Moderatorzy: Grochu, PiotrekP, Moderatorzy
-
Anonymous
Post
autor: Anonymous » 12 września 2009, 21:25
Jakoś nie mam z tym problemu. Najważniejszy jest trening. Nawet nie przyszły mi na myśl, bo ciepło można mieć i bez schroniska
Tak jest, grunt to dobry śpiwór no i żeby na głowę za bardzo nie kapało
-
Anonymous
Post
autor: Anonymous » 12 września 2009, 21:59
Wy to jesteście twardziele, ja tam wolę namiot
Nie lubię, jak mi się robaki do tyłka dobierają
A problemem to jest wilgoć, nie mróz. Jak jest sucho to przy -25C jest ok, jak jest wilgoć to -1C niszczy.
-
Anonymous
Post
autor: Anonymous » 12 września 2009, 22:16
Jak jest sucho to przy -25C jest ok, jak jest wilgoć to -1C niszczy.

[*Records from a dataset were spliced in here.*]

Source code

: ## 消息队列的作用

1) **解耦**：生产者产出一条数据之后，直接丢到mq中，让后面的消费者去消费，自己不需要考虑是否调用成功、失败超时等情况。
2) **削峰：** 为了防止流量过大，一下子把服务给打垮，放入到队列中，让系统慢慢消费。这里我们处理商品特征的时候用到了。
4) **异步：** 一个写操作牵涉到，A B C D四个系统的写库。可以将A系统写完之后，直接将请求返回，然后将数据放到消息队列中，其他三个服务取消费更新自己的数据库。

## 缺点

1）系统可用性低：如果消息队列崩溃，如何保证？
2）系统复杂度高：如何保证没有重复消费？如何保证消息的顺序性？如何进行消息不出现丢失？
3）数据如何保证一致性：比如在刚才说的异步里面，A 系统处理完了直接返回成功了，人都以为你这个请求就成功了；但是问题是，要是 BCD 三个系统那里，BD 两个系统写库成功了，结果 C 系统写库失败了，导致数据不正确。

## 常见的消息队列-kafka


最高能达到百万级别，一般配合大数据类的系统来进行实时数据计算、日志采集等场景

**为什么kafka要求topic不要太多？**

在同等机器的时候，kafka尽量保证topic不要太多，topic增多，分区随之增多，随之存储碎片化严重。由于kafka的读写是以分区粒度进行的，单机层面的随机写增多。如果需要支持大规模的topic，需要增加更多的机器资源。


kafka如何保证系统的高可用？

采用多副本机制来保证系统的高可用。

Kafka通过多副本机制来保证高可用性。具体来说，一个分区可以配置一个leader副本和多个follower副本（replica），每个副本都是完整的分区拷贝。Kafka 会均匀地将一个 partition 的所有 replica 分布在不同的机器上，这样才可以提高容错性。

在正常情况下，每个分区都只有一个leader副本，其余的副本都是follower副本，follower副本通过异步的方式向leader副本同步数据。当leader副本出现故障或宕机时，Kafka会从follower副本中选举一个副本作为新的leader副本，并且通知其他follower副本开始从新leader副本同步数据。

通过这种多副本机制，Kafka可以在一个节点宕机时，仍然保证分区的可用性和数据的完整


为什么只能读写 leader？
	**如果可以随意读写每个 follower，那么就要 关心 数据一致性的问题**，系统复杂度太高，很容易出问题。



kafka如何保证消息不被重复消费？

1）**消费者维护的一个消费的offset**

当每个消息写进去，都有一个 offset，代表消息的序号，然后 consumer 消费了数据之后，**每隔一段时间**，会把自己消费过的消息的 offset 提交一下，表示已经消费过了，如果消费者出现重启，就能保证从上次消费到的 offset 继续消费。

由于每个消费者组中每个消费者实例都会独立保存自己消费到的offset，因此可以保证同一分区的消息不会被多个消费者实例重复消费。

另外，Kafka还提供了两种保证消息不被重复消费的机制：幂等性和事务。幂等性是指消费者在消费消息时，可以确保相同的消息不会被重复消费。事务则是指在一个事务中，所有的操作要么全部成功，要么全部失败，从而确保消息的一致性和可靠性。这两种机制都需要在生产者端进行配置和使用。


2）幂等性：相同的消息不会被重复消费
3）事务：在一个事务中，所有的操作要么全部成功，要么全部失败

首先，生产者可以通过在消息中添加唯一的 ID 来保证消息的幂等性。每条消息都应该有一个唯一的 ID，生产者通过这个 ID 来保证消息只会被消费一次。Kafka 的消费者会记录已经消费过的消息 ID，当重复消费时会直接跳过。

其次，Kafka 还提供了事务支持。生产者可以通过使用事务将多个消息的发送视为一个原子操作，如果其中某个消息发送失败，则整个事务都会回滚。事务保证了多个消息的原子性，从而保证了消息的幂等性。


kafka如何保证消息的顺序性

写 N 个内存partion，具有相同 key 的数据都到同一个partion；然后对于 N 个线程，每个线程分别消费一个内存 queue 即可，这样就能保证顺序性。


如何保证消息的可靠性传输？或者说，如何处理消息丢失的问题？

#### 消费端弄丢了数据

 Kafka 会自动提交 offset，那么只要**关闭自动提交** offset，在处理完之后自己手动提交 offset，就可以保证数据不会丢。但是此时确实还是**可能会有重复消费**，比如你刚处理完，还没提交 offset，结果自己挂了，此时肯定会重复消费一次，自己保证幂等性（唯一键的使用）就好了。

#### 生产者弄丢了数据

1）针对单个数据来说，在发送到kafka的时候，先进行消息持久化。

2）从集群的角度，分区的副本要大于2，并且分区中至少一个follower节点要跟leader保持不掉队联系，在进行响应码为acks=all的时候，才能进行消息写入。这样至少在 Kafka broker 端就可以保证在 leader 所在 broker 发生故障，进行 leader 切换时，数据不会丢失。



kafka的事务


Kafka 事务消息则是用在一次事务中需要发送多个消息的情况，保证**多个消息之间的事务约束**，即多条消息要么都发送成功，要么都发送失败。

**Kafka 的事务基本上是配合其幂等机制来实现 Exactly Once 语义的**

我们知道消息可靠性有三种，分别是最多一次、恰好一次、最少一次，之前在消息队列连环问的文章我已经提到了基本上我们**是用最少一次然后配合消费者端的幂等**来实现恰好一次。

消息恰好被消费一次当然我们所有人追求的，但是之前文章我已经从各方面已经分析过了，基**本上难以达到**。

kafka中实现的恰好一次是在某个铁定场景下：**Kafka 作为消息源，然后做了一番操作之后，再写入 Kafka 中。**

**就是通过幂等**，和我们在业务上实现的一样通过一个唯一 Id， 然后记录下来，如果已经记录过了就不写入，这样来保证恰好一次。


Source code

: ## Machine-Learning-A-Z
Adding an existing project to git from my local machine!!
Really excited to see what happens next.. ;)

Dlatego jak Ruskie przyszły
w '44 to im dupska zmarzły w naszej pięknej Polszce
a na Syberii to biegali w samych walonkach
-
tymuś
Post
autor: tymuś » 12 września 2009, 22:47
Mosorczyk pisze:
Prysznic - no trudno - po tygodniowej wędrówce umyć się raz a porządnie i też wystarcza. W końcu czego to się nie robi dla gór
Gdybym był wygodny nie wiele bym zobaczył, a o wyprawie 1047km przez Polskę mógłbym tylko pomarzyć, bo tam miałem tylko dwa prysznice. Jeden po 16 dniach, a drugi po 14 dniach. Czasem warto z tego zrezygnować bo myślę, że przeżycia są o wiele bardziej warte niż te "kilka" pryszniców
2 tygodnie bez wanienki i mydelka
?
masakra
ja to wogole mam rewelacyjny patent na kapiel w gorach
-
Anonymous
Post
autor: Anonymous » 13 września 2009, 0:04
i ja, i ja - w Terince Chatar powiedział - ciesz się, że mamy prąd. A gdzie prysznic? - nie ma, ja kąpie się pod kranem albo w stawie. Skoro ty możesz to i ja. O mamma mia - było zajebiście zimno.
-
Anonymous
Post
autor: Anonymous » 13 września 2009, 7:02
Mazio pisze:A gdzie prysznic? - nie ma, ja kąpie się pod kranem albo w stawie. Skoro ty możesz to i ja.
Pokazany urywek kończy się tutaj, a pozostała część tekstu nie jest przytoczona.